[Dataset items]

"""

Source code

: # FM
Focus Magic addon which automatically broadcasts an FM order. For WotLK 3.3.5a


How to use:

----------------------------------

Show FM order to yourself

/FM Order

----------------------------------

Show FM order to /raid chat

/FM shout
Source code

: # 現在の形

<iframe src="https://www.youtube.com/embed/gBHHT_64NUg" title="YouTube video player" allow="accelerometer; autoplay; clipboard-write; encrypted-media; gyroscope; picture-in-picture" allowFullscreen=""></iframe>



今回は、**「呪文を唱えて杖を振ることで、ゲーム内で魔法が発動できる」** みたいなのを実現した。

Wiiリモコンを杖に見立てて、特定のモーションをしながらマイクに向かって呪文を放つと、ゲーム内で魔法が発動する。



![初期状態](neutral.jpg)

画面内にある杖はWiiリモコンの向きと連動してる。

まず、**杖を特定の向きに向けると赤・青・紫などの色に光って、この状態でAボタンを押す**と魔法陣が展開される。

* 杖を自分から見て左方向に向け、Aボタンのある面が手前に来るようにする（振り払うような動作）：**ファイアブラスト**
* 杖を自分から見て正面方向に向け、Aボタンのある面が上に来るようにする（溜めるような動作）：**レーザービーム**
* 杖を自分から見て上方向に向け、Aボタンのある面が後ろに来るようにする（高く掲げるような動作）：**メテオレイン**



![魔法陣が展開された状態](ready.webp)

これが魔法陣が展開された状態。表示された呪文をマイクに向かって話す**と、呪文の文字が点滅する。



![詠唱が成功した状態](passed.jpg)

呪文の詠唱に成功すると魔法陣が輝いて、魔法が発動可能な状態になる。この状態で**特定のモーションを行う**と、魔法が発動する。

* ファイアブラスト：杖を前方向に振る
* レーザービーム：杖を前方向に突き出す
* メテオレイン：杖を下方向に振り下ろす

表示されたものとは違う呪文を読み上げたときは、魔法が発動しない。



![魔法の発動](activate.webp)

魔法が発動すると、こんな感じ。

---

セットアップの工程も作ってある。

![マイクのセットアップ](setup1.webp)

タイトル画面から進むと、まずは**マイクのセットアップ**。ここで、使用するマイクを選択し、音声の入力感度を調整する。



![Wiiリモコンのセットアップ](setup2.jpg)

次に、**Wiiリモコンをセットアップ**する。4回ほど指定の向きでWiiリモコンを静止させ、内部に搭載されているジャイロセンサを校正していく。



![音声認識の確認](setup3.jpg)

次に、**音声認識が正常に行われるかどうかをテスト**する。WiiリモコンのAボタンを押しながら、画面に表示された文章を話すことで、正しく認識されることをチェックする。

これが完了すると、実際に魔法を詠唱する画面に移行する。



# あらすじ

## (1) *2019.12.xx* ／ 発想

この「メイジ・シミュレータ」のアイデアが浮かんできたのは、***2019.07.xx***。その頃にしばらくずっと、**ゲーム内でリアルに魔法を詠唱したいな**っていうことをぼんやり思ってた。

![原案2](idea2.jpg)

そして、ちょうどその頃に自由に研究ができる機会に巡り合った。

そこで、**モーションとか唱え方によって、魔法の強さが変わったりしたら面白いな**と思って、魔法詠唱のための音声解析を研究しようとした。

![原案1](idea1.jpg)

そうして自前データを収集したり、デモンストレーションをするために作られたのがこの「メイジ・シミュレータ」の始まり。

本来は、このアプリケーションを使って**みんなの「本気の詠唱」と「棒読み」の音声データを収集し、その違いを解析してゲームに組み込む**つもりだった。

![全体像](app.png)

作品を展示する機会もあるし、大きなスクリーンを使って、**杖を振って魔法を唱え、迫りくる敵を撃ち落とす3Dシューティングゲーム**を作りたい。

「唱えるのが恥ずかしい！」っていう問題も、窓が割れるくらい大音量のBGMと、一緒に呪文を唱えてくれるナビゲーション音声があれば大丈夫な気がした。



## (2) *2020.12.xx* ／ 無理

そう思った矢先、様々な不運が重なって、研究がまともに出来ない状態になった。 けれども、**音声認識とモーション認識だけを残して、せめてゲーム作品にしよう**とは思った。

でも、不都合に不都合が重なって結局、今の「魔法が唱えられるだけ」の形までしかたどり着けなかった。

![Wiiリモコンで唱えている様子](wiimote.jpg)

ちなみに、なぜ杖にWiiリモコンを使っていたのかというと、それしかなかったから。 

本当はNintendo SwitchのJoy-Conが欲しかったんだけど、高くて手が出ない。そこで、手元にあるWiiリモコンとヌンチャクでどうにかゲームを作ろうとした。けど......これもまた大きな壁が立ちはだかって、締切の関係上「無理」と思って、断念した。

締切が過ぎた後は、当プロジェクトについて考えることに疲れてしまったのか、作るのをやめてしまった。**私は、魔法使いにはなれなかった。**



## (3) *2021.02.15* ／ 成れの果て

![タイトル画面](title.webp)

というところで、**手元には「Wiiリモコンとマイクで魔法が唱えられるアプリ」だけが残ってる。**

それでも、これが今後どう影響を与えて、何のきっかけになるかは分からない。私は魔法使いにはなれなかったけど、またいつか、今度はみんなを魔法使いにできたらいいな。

"""

→ **Task statement**
Show all of the lines above in which "シミュレータ" is present.

→ **Answer to this problem**
この「メイジ・シミュレータ」のアイデアが浮かんできたのは、***2019.07.xx***。その頃にしばらくずっと、**ゲーム内でリアルに魔法を詠唱したいな**っていうことをぼんやり思ってた。
そうして自前データを収集したり、デモンストレーションをするために作られたのがこの「メイジ・シミュレータ」の始まり。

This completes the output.